Dataset:
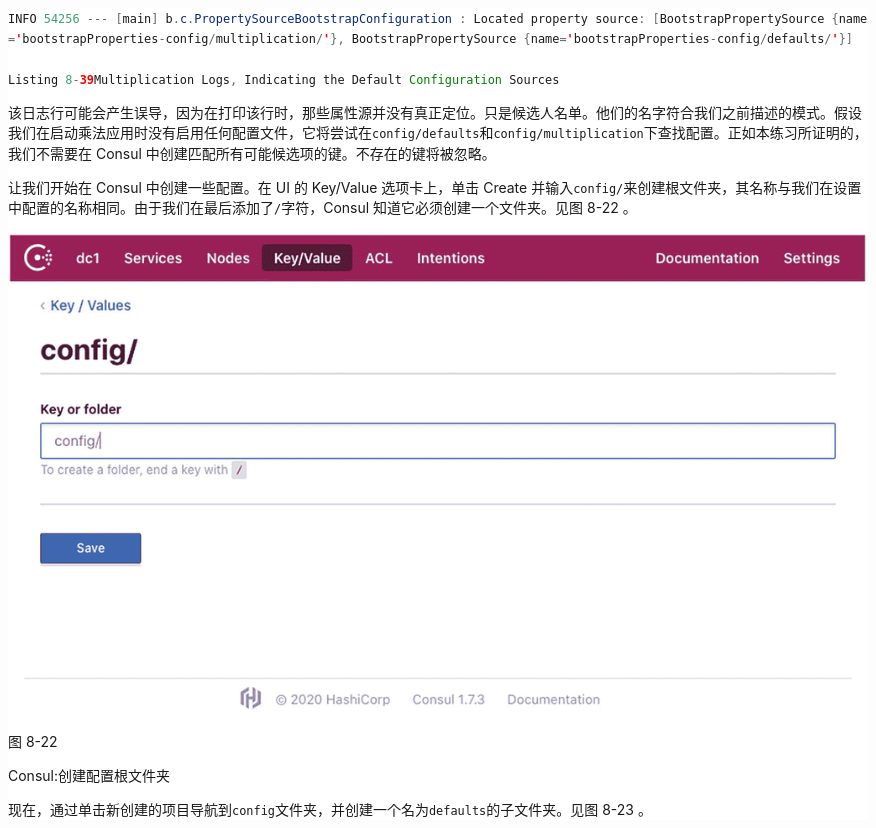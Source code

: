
 ```java
INFO 54256 --- [main] b.c.PropertySourceBootstrapConfiguration : Located property source: [BootstrapPropertySource {name='bootstrapProperties-config/multiplication/'}, BootstrapPropertySource {name='bootstrapProperties-config/defaults/'}]

Listing 8-39Multiplication Logs, Indicating the Default Configuration Sources

```

该日志行可能会产生误导，因为在打印该行时，那些属性源并没有真正定位。只是候选人名单。他们的名字符合我们之前描述的模式。假设我们在启动乘法应用时没有启用任何配置文件，它将尝试在`config/defaults`和`config/multiplication`下查找配置。正如本练习所证明的，我们不需要在 Consul 中创建匹配所有可能候选项的键。不存在的键将被忽略。

让我们开始在 Consul 中创建一些配置。在 UI 的 Key/Value 选项卡上，单击 Create 并输入`config/`来创建根文件夹，其名称与我们在设置中配置的名称相同。由于我们在最后添加了`/`字符，Consul 知道它必须创建一个文件夹。见图 8-22 。

![img/458480_2_En_8_Fig22_HTML.jpg](img/458480_2_En_8_Fig22_HTML.jpg)

图 8-22

Consul:创建配置根文件夹

现在，通过单击新创建的项目导航到`config`文件夹，并创建一个名为`defaults`的子文件夹。见图 8-23 。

Your task:
Above are the records; return them exactly, minus the pictures.

Exercise response:
Source code

:
 ```java
INFO 54256 --- [main] b.c.PropertySourceBootstrapConfiguration : Located property source: [BootstrapPropertySource {name='bootstrapProperties-config/multiplication/'}, BootstrapPropertySource {name='bootstrapProperties-config/defaults/'}]

Listing 8-39Multiplication Logs, Indicating the Default Configuration Sources

```

该日志行可能会产生误导，因为在打印该行时，那些属性源并没有真正定位。只是候选人名单。他们的名字符合我们之前描述的模式。假设我们在启动乘法应用时没有启用任何配置文件，它将尝试在`config/defaults`和`config/multiplication`下查找配置。正如本练习所证明的，我们不需要在 Consul 中创建匹配所有可能候选项的键。不存在的键将被忽略。

让我们开始在 Consul 中创建一些配置。在 UI 的 Key/Value 选项卡上，单击 Create 并输入`config/`来创建根文件夹，其名称与我们在设置中配置的名称相同。由于我们在最后添加了`/`字符，Consul 知道它必须创建一个文件夹。见图 8-22 。

![img/458480_2_En_8_Fig22_HTML.jpg](img/458480_2_En_8_Fig22_HTML.jpg)

图 8-22

Consul:创建配置根文件夹

现在，通过单击新创建的项目导航到`config`文件夹，并创建一个名为`defaults`的子文件夹。见图 8-23 。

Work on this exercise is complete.